La favola nera di Luigi Mangione, il killer del super CEO riappare a processo: pistola e taccuino ammessi come prove (foto Ansa-Blitzquotidiano)
Un giudice di New York ha stabilito che la pistola e il taccuino, che secondo l’accusa collegano Luigi Mangione all’omicidio dell’amministratore delegato di UnitedHealthcare, possono essere utilizzati come prove durante il processo statale. Lo riporta la Cnn.

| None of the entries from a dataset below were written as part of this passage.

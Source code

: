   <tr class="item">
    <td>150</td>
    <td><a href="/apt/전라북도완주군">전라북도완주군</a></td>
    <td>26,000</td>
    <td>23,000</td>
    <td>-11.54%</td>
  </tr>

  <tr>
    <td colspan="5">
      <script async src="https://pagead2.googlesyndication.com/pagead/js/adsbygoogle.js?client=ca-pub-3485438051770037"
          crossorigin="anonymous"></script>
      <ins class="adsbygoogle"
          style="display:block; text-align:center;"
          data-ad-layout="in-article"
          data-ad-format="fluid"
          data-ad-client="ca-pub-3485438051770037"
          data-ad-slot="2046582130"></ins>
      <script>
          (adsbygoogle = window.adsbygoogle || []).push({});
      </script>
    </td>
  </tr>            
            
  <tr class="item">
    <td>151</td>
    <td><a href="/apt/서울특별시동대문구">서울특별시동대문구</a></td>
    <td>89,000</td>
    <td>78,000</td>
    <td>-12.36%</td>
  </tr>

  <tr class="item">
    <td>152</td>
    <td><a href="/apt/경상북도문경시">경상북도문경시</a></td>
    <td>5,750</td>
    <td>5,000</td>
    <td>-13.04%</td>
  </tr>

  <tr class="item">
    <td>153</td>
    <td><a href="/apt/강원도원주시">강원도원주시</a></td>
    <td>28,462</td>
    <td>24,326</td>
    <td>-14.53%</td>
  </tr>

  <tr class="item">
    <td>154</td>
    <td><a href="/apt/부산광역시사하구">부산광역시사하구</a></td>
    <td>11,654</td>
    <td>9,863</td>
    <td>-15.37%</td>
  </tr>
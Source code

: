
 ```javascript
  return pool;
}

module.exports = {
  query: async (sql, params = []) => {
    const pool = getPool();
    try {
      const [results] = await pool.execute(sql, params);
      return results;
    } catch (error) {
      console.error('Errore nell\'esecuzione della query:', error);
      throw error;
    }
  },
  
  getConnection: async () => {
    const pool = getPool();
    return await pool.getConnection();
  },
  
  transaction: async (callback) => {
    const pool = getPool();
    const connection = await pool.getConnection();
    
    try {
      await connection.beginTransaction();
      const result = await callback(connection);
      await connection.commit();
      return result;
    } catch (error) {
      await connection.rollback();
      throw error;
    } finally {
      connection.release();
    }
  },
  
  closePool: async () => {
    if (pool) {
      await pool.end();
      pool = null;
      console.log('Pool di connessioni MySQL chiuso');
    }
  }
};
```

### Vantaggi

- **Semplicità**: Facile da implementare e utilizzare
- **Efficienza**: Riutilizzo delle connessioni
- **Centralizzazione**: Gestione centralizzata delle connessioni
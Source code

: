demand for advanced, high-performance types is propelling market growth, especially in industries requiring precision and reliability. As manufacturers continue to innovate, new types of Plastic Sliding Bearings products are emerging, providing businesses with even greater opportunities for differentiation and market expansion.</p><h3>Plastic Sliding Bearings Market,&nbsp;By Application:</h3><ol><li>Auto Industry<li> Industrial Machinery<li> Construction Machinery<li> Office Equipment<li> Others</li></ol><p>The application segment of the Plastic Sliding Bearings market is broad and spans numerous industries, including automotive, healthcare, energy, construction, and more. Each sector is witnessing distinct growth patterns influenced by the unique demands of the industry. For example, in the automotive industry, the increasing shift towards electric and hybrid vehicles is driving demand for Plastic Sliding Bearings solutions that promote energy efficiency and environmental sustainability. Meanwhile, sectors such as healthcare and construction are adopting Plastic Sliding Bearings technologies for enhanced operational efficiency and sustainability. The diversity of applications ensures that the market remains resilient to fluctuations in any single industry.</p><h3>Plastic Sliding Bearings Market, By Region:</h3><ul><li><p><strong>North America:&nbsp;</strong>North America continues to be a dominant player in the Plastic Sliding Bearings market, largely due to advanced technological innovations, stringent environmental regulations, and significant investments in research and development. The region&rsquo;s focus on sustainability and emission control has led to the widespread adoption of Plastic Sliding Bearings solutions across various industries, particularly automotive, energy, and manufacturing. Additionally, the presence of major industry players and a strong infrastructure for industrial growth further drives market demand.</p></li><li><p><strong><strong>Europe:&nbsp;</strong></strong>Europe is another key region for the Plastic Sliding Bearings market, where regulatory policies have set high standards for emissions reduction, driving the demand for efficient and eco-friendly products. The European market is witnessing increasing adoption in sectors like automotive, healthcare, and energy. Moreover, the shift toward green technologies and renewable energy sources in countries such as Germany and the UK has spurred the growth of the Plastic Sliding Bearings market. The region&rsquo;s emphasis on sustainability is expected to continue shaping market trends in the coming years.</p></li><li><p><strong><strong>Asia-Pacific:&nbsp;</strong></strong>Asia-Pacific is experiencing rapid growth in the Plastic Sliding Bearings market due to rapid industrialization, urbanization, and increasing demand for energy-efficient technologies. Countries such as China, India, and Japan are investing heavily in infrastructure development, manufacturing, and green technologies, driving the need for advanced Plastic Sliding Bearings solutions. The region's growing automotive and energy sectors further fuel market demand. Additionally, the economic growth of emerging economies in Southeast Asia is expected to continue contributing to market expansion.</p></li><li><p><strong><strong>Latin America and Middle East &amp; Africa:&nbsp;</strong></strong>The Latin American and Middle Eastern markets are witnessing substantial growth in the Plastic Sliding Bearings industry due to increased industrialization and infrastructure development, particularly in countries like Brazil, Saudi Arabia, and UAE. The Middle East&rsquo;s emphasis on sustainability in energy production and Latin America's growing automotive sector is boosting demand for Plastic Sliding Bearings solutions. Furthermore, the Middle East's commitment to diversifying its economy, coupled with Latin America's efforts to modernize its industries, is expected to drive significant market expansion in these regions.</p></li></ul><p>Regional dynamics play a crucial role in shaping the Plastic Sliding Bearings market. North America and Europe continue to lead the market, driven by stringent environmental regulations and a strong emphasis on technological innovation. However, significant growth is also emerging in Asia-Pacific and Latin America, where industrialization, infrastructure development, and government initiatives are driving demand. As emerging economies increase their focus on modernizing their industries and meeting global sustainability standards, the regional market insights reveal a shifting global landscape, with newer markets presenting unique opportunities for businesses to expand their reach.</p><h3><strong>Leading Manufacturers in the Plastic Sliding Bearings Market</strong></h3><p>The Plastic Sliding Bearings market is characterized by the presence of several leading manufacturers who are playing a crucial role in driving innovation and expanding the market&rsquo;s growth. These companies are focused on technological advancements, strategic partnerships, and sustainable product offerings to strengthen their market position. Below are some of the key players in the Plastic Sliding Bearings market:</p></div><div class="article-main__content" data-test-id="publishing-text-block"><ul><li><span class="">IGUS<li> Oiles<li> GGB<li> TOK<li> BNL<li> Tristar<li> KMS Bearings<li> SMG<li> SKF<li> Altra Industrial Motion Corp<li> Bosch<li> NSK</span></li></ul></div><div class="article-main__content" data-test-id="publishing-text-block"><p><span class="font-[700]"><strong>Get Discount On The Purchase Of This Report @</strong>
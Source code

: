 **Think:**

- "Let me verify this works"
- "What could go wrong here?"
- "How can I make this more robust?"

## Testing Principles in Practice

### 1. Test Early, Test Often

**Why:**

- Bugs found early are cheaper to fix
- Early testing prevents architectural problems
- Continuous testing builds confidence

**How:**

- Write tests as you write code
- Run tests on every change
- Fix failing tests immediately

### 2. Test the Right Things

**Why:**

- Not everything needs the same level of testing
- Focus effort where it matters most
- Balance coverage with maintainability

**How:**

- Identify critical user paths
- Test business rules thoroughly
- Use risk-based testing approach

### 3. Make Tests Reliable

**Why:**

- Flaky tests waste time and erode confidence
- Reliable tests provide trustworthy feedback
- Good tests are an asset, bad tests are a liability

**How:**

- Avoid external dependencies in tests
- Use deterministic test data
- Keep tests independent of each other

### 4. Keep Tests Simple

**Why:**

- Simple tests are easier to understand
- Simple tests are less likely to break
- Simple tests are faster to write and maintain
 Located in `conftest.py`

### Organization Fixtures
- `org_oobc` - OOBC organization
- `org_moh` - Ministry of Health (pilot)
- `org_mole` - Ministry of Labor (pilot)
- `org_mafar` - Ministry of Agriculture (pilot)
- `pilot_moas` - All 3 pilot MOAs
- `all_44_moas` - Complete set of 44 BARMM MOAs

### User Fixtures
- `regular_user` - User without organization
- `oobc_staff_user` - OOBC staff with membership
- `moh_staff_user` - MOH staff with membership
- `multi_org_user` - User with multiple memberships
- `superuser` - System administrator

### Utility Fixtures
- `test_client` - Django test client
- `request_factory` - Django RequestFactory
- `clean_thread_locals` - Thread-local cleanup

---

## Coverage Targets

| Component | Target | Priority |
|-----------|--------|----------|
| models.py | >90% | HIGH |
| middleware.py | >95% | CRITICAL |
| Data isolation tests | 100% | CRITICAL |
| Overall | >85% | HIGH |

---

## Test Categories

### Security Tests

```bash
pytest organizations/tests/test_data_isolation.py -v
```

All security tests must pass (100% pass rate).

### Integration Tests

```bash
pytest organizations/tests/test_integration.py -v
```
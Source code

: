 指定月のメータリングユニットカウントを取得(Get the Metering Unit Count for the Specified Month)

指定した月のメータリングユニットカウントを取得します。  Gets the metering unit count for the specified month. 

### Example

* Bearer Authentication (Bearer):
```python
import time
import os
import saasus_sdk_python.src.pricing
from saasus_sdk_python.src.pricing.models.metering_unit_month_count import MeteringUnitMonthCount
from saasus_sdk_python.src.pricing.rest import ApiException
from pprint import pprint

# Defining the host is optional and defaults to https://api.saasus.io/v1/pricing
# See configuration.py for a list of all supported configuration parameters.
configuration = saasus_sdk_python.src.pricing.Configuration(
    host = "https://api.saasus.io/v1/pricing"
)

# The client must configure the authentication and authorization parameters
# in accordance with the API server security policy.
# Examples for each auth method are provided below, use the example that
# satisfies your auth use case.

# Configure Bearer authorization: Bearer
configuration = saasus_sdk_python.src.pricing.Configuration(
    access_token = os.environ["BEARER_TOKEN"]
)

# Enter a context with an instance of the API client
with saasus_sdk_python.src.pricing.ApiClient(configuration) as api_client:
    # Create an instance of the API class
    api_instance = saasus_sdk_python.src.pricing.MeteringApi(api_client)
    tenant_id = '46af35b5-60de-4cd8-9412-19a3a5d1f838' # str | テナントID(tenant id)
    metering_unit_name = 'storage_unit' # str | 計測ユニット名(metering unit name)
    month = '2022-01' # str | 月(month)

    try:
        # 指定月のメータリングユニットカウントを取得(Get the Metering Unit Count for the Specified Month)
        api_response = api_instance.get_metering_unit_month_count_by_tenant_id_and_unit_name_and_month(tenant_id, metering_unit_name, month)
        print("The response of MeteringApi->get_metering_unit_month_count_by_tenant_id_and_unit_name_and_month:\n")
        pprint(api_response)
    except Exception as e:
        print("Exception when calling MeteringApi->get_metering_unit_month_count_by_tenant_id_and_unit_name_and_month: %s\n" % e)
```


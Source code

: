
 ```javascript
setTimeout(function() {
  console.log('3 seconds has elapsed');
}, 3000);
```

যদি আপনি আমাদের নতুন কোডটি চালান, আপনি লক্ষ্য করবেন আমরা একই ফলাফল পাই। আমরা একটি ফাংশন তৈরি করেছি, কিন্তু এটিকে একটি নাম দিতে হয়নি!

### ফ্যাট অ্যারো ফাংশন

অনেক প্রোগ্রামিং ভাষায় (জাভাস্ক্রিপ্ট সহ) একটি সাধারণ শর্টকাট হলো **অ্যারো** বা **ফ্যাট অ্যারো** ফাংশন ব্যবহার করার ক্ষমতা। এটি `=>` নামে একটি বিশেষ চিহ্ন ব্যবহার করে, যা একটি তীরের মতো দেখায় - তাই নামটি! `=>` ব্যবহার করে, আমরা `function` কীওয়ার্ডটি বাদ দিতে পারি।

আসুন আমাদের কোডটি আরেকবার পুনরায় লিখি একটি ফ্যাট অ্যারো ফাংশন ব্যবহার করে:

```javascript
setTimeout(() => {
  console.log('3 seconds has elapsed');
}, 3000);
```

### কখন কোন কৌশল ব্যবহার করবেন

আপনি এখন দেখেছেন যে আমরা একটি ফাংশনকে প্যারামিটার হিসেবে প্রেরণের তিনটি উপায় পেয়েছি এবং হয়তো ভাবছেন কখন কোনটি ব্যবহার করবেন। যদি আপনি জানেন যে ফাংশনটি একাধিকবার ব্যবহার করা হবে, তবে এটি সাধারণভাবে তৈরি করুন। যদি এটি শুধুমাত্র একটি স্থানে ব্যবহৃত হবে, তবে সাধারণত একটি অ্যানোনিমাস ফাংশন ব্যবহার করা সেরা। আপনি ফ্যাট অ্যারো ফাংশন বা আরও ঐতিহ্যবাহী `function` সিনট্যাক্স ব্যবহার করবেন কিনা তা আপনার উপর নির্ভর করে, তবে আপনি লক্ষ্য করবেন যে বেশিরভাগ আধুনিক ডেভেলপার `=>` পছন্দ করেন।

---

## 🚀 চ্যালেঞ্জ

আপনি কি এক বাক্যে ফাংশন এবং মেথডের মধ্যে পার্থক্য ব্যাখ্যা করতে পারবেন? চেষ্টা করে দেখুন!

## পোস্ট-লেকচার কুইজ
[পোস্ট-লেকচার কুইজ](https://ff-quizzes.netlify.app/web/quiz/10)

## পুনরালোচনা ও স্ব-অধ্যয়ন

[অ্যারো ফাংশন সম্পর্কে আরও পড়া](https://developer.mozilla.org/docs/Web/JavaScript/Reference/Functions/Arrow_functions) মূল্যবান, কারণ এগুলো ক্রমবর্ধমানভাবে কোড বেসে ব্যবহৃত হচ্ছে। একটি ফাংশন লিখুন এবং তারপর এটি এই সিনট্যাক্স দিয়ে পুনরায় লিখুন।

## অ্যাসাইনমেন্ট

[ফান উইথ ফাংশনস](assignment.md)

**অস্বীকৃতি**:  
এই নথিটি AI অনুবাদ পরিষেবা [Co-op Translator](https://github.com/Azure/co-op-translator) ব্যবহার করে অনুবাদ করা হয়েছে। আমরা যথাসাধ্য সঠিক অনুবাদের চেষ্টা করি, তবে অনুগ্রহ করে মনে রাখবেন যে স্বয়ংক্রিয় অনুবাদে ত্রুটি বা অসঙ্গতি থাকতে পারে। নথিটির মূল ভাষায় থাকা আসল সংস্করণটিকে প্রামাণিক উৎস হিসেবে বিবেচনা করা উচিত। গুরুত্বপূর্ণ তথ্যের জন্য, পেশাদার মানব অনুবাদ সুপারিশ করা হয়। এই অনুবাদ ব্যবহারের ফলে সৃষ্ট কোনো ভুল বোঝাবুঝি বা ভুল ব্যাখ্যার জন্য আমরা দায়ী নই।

La difesa del 28enne, che a dicembre 2024 ha ucciso a Manhattan Brian Thompson, aveva chiesto di escludere le prove contenute nello zaino al momento dell’arresto, tra cui una pistola stampata in 3D, un silenziatore e un taccuino.
L’argomento degli avvocati è che il loro cliente è stato perquisito senza un mandato, e quindi illegalmente, in un McDonald’s di Altoona, in Pennsylvania.
L’accusa ha replicato che la procedura era nella norma e che lo zaino è stato perquisito dopo che Mangione ha fornito una falsa identità agli agenti.
Il giudice Gregory Carro ha ammesso che la perquisizione è stata “illegittima” ma ha ammesso come prove la pistola e il taccuino, in quanto recuperati presso la stazione di polizia in una seconda perlustrazione della borsa del killer.
Mangione è sotto processo sia per accuse federali che statali in relazione all’omicidio del ceo di UnitedHealthcare. Si è dichiarato non colpevole in entrambi i casi.